DATA IN THIS EXERCISE Start Marker

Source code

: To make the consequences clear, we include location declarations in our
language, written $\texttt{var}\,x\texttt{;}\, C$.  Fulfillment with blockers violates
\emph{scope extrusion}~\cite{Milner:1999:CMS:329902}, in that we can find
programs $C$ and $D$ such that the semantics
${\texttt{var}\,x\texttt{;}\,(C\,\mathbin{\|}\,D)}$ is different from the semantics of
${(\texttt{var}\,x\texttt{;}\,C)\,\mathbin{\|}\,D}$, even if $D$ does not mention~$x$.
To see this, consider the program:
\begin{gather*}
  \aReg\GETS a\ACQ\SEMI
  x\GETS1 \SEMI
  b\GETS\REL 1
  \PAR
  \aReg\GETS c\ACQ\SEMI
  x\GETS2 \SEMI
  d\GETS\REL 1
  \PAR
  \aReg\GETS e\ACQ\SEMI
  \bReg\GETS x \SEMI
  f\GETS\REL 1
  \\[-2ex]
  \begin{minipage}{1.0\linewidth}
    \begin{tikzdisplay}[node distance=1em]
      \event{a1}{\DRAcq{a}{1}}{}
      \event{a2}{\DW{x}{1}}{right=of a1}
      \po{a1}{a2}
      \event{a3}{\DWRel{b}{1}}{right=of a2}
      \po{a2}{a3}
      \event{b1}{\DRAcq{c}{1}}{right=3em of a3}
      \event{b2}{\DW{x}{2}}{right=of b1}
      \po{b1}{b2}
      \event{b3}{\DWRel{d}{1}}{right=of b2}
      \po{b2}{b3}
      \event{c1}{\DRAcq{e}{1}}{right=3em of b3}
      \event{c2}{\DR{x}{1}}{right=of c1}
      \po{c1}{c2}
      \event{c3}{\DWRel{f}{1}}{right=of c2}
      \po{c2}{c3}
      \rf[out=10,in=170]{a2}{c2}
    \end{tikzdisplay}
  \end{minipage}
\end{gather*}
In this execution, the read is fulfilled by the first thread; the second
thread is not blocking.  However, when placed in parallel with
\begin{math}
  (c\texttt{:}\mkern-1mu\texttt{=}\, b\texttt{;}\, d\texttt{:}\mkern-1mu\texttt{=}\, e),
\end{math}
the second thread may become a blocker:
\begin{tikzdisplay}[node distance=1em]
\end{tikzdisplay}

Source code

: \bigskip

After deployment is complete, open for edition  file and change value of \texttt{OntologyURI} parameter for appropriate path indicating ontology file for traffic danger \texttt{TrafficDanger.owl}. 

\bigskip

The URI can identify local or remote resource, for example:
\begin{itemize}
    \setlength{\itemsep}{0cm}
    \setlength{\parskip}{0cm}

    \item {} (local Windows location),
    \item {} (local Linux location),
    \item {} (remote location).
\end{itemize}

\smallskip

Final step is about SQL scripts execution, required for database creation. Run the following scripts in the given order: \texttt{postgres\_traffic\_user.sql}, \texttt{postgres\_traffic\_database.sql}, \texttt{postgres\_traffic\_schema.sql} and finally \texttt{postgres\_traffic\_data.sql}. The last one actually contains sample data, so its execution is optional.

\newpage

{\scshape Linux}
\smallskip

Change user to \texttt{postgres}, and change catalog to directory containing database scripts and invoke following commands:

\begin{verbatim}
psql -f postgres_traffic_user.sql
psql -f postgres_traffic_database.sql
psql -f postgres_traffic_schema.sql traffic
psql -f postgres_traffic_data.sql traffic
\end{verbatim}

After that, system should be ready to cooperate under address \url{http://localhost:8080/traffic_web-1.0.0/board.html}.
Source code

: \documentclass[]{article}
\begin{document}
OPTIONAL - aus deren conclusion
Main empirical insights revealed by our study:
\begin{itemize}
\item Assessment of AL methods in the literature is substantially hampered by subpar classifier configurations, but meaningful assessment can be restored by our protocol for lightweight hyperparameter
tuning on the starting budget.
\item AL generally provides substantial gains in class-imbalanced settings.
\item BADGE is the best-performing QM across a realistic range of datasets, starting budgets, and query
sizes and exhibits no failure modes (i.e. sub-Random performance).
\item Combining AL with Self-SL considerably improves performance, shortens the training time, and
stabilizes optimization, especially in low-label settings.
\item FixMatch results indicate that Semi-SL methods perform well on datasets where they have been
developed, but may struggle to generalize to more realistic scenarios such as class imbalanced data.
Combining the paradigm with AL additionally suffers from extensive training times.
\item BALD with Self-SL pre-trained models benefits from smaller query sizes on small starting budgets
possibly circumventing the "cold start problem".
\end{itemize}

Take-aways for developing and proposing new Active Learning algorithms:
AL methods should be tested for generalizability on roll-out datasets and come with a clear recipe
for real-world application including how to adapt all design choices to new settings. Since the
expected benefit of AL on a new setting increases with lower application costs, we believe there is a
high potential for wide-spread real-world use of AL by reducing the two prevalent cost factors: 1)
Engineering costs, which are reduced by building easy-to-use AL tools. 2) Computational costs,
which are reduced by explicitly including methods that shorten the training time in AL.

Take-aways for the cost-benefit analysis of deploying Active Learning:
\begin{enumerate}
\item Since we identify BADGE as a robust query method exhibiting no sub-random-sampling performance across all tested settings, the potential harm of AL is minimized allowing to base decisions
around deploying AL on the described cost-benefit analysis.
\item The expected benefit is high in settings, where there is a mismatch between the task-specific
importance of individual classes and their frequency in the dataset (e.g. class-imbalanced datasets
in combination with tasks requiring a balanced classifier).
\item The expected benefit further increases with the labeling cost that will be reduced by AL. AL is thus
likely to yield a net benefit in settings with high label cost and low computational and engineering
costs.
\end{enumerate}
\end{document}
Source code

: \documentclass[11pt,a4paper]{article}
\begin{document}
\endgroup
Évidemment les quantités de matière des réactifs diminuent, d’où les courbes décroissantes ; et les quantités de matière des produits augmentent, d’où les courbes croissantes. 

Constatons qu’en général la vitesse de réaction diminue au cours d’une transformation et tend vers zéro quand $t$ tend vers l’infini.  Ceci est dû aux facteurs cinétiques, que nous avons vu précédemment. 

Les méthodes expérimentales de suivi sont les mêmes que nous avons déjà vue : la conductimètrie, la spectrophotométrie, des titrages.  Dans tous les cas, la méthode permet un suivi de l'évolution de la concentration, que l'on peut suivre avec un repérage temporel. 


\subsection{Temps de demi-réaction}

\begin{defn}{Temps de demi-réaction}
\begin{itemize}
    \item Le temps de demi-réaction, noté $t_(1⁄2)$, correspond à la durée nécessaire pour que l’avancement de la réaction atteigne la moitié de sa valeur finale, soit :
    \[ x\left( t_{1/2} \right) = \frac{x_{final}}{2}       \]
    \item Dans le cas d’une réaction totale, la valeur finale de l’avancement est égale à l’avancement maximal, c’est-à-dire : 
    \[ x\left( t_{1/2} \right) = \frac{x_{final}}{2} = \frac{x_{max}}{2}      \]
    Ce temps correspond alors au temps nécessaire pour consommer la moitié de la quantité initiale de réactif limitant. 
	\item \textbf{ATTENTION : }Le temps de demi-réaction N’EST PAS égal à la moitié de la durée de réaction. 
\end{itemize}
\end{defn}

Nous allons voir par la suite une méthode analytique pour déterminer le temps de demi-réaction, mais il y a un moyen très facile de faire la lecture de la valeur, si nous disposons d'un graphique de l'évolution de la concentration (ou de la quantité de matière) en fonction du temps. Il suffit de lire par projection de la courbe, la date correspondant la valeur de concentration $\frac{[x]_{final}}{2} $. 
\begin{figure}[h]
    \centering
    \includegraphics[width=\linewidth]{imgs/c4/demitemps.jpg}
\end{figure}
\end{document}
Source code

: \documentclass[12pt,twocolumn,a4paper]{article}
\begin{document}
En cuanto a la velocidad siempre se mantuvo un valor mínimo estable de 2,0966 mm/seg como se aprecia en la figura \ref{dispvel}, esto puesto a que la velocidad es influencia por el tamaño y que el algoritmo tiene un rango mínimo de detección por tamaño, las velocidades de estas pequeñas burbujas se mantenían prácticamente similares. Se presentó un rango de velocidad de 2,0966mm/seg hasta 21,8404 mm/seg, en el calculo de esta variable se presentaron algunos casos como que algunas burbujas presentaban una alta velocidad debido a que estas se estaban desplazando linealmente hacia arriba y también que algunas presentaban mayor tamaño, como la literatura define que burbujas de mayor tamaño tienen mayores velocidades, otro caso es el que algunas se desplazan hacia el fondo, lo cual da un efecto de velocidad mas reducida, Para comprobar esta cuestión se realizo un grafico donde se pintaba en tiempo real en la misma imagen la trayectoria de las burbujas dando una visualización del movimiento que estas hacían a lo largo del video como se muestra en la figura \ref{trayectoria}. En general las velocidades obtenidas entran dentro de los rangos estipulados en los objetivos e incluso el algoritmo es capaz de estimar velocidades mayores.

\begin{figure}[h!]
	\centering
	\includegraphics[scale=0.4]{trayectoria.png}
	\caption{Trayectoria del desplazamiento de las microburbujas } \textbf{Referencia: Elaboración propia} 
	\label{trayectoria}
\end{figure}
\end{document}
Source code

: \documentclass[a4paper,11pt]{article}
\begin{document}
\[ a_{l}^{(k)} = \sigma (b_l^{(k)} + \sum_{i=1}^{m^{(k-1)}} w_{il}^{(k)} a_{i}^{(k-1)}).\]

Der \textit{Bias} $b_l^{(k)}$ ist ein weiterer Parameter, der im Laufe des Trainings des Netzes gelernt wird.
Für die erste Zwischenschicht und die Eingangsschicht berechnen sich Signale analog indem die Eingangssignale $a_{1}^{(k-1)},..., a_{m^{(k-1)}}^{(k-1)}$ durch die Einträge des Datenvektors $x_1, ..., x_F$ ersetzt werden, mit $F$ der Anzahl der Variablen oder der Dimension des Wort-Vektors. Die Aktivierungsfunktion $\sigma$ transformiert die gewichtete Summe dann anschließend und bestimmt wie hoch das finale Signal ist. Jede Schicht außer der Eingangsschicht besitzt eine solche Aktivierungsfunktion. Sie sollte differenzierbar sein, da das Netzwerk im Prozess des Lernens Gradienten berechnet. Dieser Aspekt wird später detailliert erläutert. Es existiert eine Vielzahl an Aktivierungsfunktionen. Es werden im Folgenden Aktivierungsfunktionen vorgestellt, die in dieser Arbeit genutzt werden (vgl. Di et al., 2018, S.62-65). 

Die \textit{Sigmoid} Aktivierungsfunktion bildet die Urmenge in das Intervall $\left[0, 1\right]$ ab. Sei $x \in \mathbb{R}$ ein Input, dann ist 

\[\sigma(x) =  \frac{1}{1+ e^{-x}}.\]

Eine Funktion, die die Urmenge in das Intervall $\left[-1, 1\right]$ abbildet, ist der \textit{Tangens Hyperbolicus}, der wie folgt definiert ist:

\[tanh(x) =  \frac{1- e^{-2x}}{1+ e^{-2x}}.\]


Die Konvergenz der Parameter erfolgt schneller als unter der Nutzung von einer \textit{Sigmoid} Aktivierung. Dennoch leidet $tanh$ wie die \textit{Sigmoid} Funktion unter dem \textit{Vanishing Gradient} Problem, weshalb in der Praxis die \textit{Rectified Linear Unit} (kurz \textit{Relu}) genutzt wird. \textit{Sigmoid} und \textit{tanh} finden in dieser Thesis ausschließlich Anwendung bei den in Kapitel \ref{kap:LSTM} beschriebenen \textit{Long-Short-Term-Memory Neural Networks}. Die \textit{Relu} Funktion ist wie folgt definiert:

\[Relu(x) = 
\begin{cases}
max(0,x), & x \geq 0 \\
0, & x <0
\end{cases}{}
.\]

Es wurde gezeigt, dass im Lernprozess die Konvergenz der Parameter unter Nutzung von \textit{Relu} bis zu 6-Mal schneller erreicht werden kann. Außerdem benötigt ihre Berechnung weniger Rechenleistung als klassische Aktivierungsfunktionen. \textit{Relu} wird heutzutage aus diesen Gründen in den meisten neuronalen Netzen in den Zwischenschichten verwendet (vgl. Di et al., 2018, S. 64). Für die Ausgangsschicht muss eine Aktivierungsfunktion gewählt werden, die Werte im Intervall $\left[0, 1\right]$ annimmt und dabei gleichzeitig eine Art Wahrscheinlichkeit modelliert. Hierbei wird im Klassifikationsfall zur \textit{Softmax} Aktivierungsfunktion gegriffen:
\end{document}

DATA IN THIS EXERCISE End Marker

▶ [WHAT THIS TASK INVOLVES] Reproduce verbatim the range of lines that opens the records and closes with the line containing "we can find". Omit everything after it.

▶ [WRITTEN SOLUTION]
Source code

: To make the consequences clear, we include location declarations in our
language, written $\texttt{var}\,x\texttt{;}\, C$.  Fulfillment with blockers violates
\emph{scope extrusion}~\cite{Milner:1999:CMS:329902}, in that we can find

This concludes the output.